Barry Biffle, presidente da Frontier, companhia aérea americana de baixo custo, disse acreditar que a transição para combustíveis sustentáveis será uma aposta financeira, mas vê viabilidade em manter as tarifas acessíveis. “Se você gastar menos com combustível, você vai gastar menos para voar.”
Para a Airbus, é também relevante ter as companhias por perto e animadas com as promessas para o futuro, uma vez que elas serão as operadoras das inovações.
Os planos com maior viabilidade até agora são os que usam combustíveis sustentáveis, o SAF —e muitas companhias já usam percentuais desse composto em seus voos.
O problema é a disponibilidade —não há o suficiente para todo mundo. A própria Airbus tem hoje todas as aeronaves certificadas para voar com 50% de SAF (o restante é querosene de aviação). Em março, um voo teste usou 100% de combustível sustentável. O SAF reduz em 80% as emissões de CO2.
Há alguns dias, a gigante do petróleo Shell anunciou que para os próximos quatro anos aumentará em dez vezes o volume de produção de combustíveis menos poluentes.
John Holland-Kye, presidente-executivo do aeroporto Heathrow, de Londres, no Reino Unido, disse considerar que não há outra opção que não seja fazer a transição para uma aviação mais sustentável. “Esperamos que os governo paguem pela transição.”
Thomas Reynaert, diretor da Airline for Europe, uma organização setorial de lobby que representa AirFrance-KLM, easyJet, IAG, Lufthansa Group e Ryanair, afirmou que as experiências passadas indicam que os custos da transição menos poluente serão diluídos pela alta competitividade do setor. “Precisamos trabalhar com os reguladores para que aviação continue acessível”, disse. “Hoje, porém, a pandemia ainda está na frente.”
Para Amelia DeLuca, diretora de sustentabilidade da Delta, o custo de uma aviação limpa deverá ser repartida entre empresas, governos e passageiros. No início do ano passado, a Delta anunciou um compromisso de dez anos e investimentos da ordem de US$ 1 bilhão (cerca de R$ 5,27 bilhões) para ser a primeira companhia aérea carbono neutro.
Em outra frente de investimentos da Airbus, há o uso de baterias elétricas, mas ela deve ter viabilidade limitada aos veículos aéreos urbanos, os eVTOL (sigla para veículos de pousos e decolagens verticais). Segundo Sabine Klauke, a Airbus está mais interessada em modelos híbridos, que combinem tecnologias.
No encontro de sustentabilidade em Toulouse, a empresa apresentou a nova geração do CityAirbus, seu eVTOL mais eficiente e silencioso, e que deve levar pelo menos dez anos para chegar ao mercado.

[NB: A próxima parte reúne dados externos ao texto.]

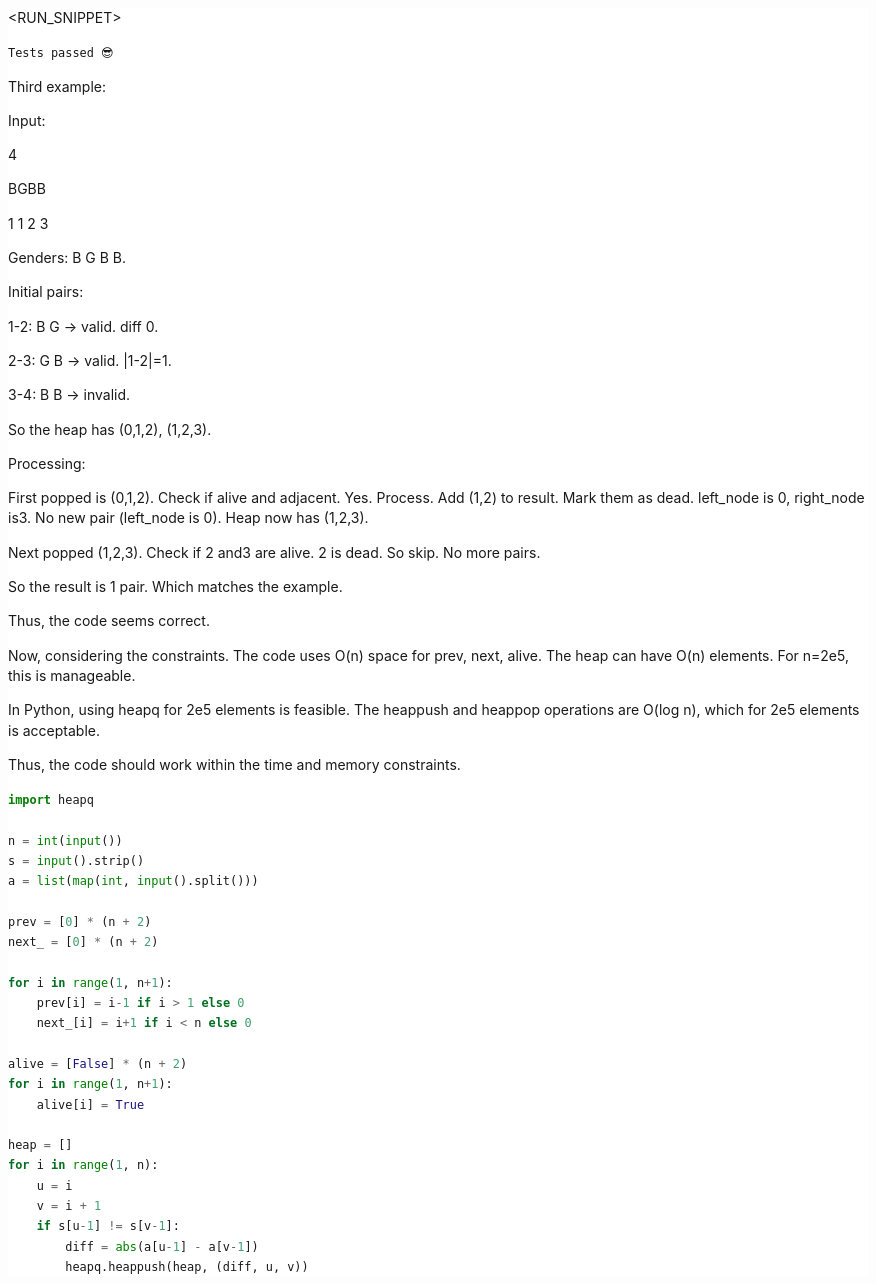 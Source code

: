 <RUN_SNIPPET>
```output
Tests passed 😎

```

Third example:

Input:

4

BGBB

1 1 2 3

Genders: B G B B.

Initial pairs:

1-2: B G → valid. diff 0.

2-3: G B → valid. |1-2|=1.

3-4: B B → invalid.

So the heap has (0,1,2), (1,2,3).

Processing:

First popped is (0,1,2). Check if alive and adjacent. Yes. Process. Add (1,2) to result. Mark them as dead. left_node is 0, right_node is3. No new pair (left_node is 0). Heap now has (1,2,3).

Next popped (1,2,3). Check if 2 and3 are alive. 2 is dead. So skip. No more pairs.

So the result is 1 pair. Which matches the example.

Thus, the code seems correct.

Now, considering the constraints. The code uses O(n) space for prev, next, alive. The heap can have O(n) elements. For n=2e5, this is manageable.

In Python, using heapq for 2e5 elements is feasible. The heappush and heappop operations are O(log n), which for 2e5 elements is acceptable.

Thus, the code should work within the time and memory constraints.
</think>

```python
import heapq

n = int(input())
s = input().strip()
a = list(map(int, input().split()))

prev = [0] * (n + 2)
next_ = [0] * (n + 2)

for i in range(1, n+1):
    prev[i] = i-1 if i > 1 else 0
    next_[i] = i+1 if i < n else 0

alive = [False] * (n + 2)
for i in range(1, n+1):
    alive[i] = True

heap = []
for i in range(1, n):
    u = i
    v = i + 1
    if s[u-1] != s[v-1]:
        diff = abs(a[u-1] - a[v-1])
        heapq.heappush(heap, (diff, u, v))
```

No início da semana, a brasileira Gol anunciou um acordo com a Avolon para a compra ou arrendamento de 250 eVTOL, as aeronaves elétricas de decolagem e pouso verticais. O investimento será feito pela holding Comporte, controladora da Gol. A expectativa da Avolon é conseguir a certificação das aeronaves VA-X4 eVTOL em 2024 e começar a operação em 2025.
Junto ao anúncio, a Gol também disse que substituirá 75% de suas aeronaves até 2030. A troca representará uma redução de 16% nas emissões de carbono. O compromisso da Gol com o carbono neutro vai até 2050.
Também nesta semana, a Eve, da brasileira Embraer, anunciou que passará a trabalhar com a francesa Helipass para acelerar a implantação de seu eVTOL na Europa. Em agosto, a Embraer anunciou ter feito o primeiro voo sustentado por baterias elétricas, por meio de uma adaptação do veterano Ipanema, usado para pulverizar lavouras.
Para a Embraer, a eletricidade será viável para aviões menores e carros voadores. Para aviões maiores, SAF e hidrogênio.
A Boeing, por sua vez, aposta mais nos SAF, categoria que inclui biocombustíveis como o etanol e o biodiesel, mas também carburantes tirados da compostagem de lixo e biomassa como bagaço de cana.
A repórter viajou a convite da Airbus.